A recent study by ISRO scientists revealed that Dharali village (Uttarakhand) 2025 flash flood was not triggered by a cloudburst or a Glacial Lake Outburst Flood (GLOF), but by the sudden collapse of an exposed ice patch.
- This ice patch was located within the nivation zone of the Srikanta Glacier.
- Nivation: It is the progressive erosion of the ground beneath and around a snowbank, primarily driven by alternate freeze-thaw cycles.
Causes of increase in Himalayan disasters
- Climate Change: Accelerated glacier thinning, altered precipitation, and rising temperatures reduce the insulating seasonal snow cover that typically protects underlying ice.

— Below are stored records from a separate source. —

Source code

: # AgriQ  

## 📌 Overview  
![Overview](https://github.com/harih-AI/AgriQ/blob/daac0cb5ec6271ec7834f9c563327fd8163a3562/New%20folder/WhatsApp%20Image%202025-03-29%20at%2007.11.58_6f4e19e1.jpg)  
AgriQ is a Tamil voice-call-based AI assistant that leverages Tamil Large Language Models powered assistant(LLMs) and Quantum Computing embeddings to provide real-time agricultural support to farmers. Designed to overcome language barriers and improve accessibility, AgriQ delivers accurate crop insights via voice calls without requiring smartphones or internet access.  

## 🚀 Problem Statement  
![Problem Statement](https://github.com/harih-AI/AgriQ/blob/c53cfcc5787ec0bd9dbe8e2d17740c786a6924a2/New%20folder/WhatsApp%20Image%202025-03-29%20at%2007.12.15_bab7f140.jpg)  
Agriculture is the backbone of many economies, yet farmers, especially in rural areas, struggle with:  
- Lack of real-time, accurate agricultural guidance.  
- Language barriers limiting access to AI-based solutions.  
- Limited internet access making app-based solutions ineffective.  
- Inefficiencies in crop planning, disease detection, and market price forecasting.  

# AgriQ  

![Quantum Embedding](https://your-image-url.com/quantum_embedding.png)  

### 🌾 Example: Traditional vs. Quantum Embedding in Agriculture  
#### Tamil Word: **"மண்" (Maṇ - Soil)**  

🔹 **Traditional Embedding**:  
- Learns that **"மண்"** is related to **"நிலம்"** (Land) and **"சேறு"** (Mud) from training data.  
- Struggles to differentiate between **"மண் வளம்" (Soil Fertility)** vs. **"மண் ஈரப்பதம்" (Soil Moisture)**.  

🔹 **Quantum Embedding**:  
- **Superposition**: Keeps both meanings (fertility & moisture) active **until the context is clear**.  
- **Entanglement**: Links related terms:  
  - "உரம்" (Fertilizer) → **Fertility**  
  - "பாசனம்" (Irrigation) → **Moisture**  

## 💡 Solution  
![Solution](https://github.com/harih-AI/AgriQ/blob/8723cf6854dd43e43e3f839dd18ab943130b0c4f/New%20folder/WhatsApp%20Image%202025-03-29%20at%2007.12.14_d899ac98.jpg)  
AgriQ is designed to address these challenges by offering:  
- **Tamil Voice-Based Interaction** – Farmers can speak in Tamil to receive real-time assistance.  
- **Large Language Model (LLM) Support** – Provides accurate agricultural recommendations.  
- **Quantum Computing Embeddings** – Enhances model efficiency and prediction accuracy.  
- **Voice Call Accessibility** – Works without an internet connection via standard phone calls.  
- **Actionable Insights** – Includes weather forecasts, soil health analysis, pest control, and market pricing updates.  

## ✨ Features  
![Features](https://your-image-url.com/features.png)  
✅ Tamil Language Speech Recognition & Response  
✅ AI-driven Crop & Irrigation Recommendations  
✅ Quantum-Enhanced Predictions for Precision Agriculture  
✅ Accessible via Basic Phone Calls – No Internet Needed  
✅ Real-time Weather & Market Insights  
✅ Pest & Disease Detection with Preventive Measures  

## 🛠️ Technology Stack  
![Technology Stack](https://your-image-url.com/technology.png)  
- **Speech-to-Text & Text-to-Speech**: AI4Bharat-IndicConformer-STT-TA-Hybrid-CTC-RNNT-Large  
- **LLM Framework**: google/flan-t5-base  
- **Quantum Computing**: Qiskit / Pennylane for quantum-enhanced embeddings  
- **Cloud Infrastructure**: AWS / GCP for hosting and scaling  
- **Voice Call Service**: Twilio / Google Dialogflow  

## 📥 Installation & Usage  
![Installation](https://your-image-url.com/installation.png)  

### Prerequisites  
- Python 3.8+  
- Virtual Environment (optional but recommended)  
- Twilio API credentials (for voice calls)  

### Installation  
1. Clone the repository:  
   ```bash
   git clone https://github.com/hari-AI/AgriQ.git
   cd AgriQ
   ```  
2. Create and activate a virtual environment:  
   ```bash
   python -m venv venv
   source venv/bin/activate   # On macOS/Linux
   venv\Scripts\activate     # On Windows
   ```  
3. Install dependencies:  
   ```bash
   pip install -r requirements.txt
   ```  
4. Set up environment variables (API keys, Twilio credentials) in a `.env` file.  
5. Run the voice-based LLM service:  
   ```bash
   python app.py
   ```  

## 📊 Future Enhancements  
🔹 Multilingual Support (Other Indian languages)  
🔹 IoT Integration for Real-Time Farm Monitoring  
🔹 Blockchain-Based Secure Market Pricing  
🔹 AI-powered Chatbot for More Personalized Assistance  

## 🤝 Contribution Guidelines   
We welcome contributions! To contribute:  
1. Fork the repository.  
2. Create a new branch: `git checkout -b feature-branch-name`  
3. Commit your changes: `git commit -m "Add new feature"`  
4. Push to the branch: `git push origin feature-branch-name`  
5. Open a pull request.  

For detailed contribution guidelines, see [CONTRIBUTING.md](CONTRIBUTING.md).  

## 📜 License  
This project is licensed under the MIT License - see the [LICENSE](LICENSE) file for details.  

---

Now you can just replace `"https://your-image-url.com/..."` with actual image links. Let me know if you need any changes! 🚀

- Thermal & Mechanical Destabilization: Exposed ice responds rapidly to temperature fluctuations and minor perturbations, making it highly susceptible to melting, fragmentation, and sudden gravitational collapse.
Effects of Deglaciation in Himalayas
- Cascading Cryo-Hydrological Hazards: The sudden release of fragmented ice, meltwater, and entrained debris can create short-duration, high-velocity surges.
- Topographic Amplification: In steep, confined Himalayan valleys, even a small volume of collapsed ice translates into massive gravitational potential energy, producing highly erosive, debris-laden floods.
- Socio-Economic Destruction: These multiphase hazards lead to massive channel widening, structural destruction of settlements, and threats to religious transit hubs, lowland communities, and hydropower security.